A Triangle With a 45 Degrees Angle in Square

Thinking in terms of paper folding, fold $\Delta ABM\,$ over $AM\,$ and $\Delta ADN\,$ over $AN.\,$ Note that $\angle BAM+\angle DAN=45^{\circ}=\angle MAN.\,$ It follows that the edges $AB\,$ and $AD\,$ of the folded triangles will coincide. If $L\,$ is their common endpoint then $\angle ALM=\angle ALN=90^{\circ}\,$ so that $L\,$ lies on $MN\,$ and $AL\perp MN.\,$ $AL\,$ is an altitude in $\Delta MAN.$

The folding argument shows that $\angle AND=\angle ANL\,$ (and, in passing, $\angle AMB=\angle AML.)\,$ Since $\angle DQN=\angle AQP\,$ and $\angle MAN=45^{\circ}=\angle NDQ,\,$ triangles $DNQ\,$ and $APQ\,$ are similar, implying $\angle APQ=\angle AND=\angle ANM.\,$ Thus triangles $AQP\,$ and $AMN\,$ are similar. Their areas relate as the square of any pair of their corresponding linear elements. Now, assuming $AL=AB=1,\,$ $AH=\displaystyle\frac{\sqrt{2}}{2},\,$ making $[\Delta AMN]=2[\Delta AQP]\,$ and, consequently, $[\Delta AQP]=[MNQP],\,$ as required.
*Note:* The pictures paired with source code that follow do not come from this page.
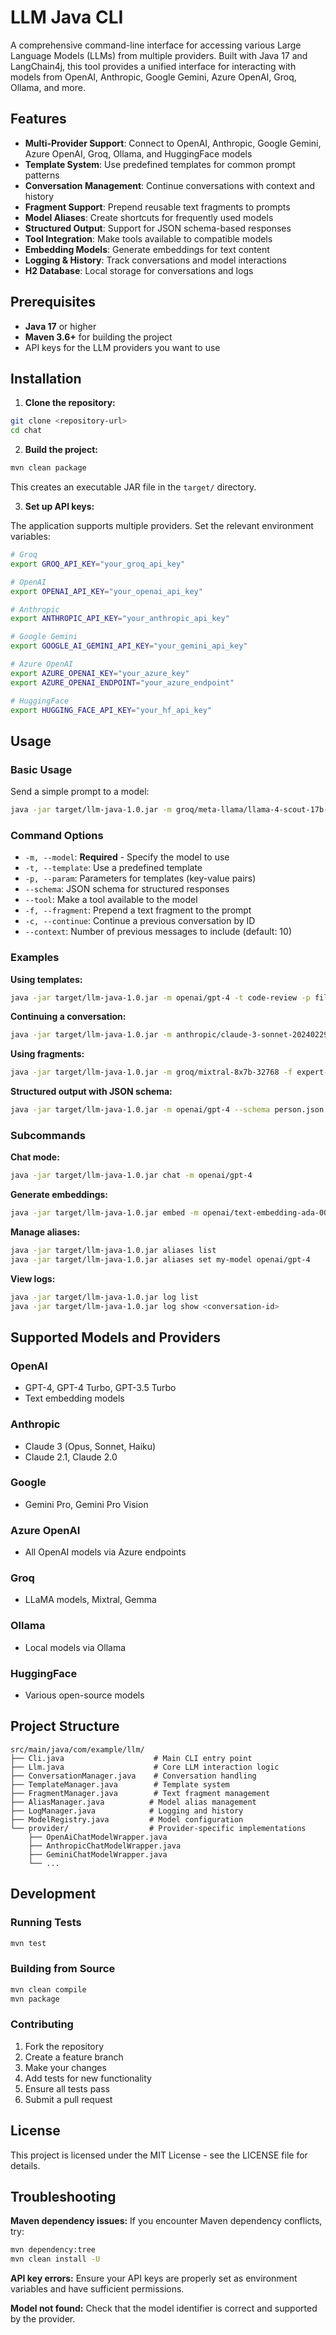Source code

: 
# LLM Java CLI

A comprehensive command-line interface for accessing various Large Language Models (LLMs) from multiple providers. Built with Java 17 and LangChain4j, this tool provides a unified interface for interacting with models from OpenAI, Anthropic, Google Gemini, Azure OpenAI, Groq, Ollama, and more.

## Features

- **Multi-Provider Support**: Connect to OpenAI, Anthropic, Google Gemini, Azure OpenAI, Groq, Ollama, and HuggingFace models
- **Template System**: Use predefined templates for common prompt patterns
- **Conversation Management**: Continue conversations with context and history
- **Fragment Support**: Prepend reusable text fragments to prompts
- **Model Aliases**: Create shortcuts for frequently used models
- **Structured Output**: Support for JSON schema-based responses
- **Tool Integration**: Make tools available to compatible models
- **Embedding Models**: Generate embeddings for text content
- **Logging & History**: Track conversations and model interactions
- **H2 Database**: Local storage for conversations and logs

## Prerequisites

- **Java 17** or higher
- **Maven 3.6+** for building the project
- API keys for the LLM providers you want to use

## Installation

1. **Clone the repository:**
```bash
git clone <repository-url>
cd chat
```

2. **Build the project:**
```bash
mvn clean package
```

This creates an executable JAR file in the `target/` directory.

3. **Set up API keys:**

The application supports multiple providers. Set the relevant environment variables:

```bash
# Groq
export GROQ_API_KEY="your_groq_api_key"

# OpenAI
export OPENAI_API_KEY="your_openai_api_key"

# Anthropic
export ANTHROPIC_API_KEY="your_anthropic_api_key"

# Google Gemini
export GOOGLE_AI_GEMINI_API_KEY="your_gemini_api_key"

# Azure OpenAI
export AZURE_OPENAI_KEY="your_azure_key"
export AZURE_OPENAI_ENDPOINT="your_azure_endpoint"

# HuggingFace
export HUGGING_FACE_API_KEY="your_hf_api_key"
```

## Usage

### Basic Usage

Send a simple prompt to a model:
```bash
java -jar target/llm-java-1.0.jar -m groq/meta-llama/llama-4-scout-17b-16e-instruct "What is the capital of France?"
```

### Command Options

- `-m, --model`: **Required** - Specify the model to use
- `-t, --template`: Use a predefined template
- `-p, --param`: Parameters for templates (key-value pairs)
- `--schema`: JSON schema for structured responses
- `--tool`: Make a tool available to the model
- `-f, --fragment`: Prepend a text fragment to the prompt
- `-c, --continue`: Continue a previous conversation by ID
- `--context`: Number of previous messages to include (default: 10)

### Examples

**Using templates:**
```bash
java -jar target/llm-java-1.0.jar -m openai/gpt-4 -t code-review -p file "MyClass.java" -p language "Java"
```

**Continuing a conversation:**
```bash
java -jar target/llm-java-1.0.jar -m anthropic/claude-3-sonnet-20240229 -c conv_123 "Can you elaborate on that?"
```

**Using fragments:**
```bash
java -jar target/llm-java-1.0.jar -m groq/mixtral-8x7b-32768 -f expert-prompt "Explain quantum computing"
```

**Structured output with JSON schema:**
```bash
java -jar target/llm-java-1.0.jar -m openai/gpt-4 --schema person.json "Extract person info from this text"
```

### Subcommands

**Chat mode:**
```bash
java -jar target/llm-java-1.0.jar chat -m openai/gpt-4
```

**Generate embeddings:**
```bash
java -jar target/llm-java-1.0.jar embed -m openai/text-embedding-ada-002 "Text to embed"
```

**Manage aliases:**
```bash
java -jar target/llm-java-1.0.jar aliases list
java -jar target/llm-java-1.0.jar aliases set my-model openai/gpt-4
```

**View logs:**
```bash
java -jar target/llm-java-1.0.jar log list
java -jar target/llm-java-1.0.jar log show <conversation-id>
```

## Supported Models and Providers

### OpenAI
- GPT-4, GPT-4 Turbo, GPT-3.5 Turbo
- Text embedding models

### Anthropic
- Claude 3 (Opus, Sonnet, Haiku)
- Claude 2.1, Claude 2.0

### Google
- Gemini Pro, Gemini Pro Vision

### Azure OpenAI
- All OpenAI models via Azure endpoints

### Groq
- LLaMA models, Mixtral, Gemma

### Ollama
- Local models via Ollama

### HuggingFace
- Various open-source models

## Project Structure

```
src/main/java/com/example/llm/
├── Cli.java                    # Main CLI entry point
├── Llm.java                    # Core LLM interaction logic
├── ConversationManager.java    # Conversation handling
├── TemplateManager.java        # Template system
├── FragmentManager.java        # Text fragment management
├── AliasManager.java          # Model alias management
├── LogManager.java            # Logging and history
├── ModelRegistry.java         # Model configuration
└── provider/                  # Provider-specific implementations
    ├── OpenAiChatModelWrapper.java
    ├── AnthropicChatModelWrapper.java
    ├── GeminiChatModelWrapper.java
    └── ...
```

## Development

### Running Tests
```bash
mvn test
```

### Building from Source
```bash
mvn clean compile
mvn package
```

### Contributing
1. Fork the repository
2. Create a feature branch
3. Make your changes
4. Add tests for new functionality
5. Ensure all tests pass
6. Submit a pull request

## License

This project is licensed under the MIT License - see the LICENSE file for details.

## Troubleshooting

**Maven dependency issues:** If you encounter Maven dependency conflicts, try:
```bash
mvn dependency:tree
mvn clean install -U
```

**API key errors:** Ensure your API keys are properly set as environment variables and have sufficient permissions.

**Model not found:** Check that the model identifier is correct and supported by the provider.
This problem is a converse of the one discussed earlier. The configuration is rich with various properties; some of these could be inferred from the following diagram:

Below, the areas of the blue and red regions are equal.

This is a direct application of Carpets Theorem. It can be easily verified that $\angle PCQ=45^{\circ},\,$ which shows that $[MNQP]=[\Delta AQP]=[\Delta CPQ].\,$ If so, by removing the common part - $IJQP\,$ - from $\Delta CPQ\,$ and the quadrilateral $MNQP\,$ gives the required result.

The problem, due to V. Proizvolov, appeared in Kvant - a popular Russian magazine - (#1, 2004, M1895), with a solution in a later issue (#4, 2004).

The extra properties and the extra problem have been suggested by Bariş Altay (Turkey).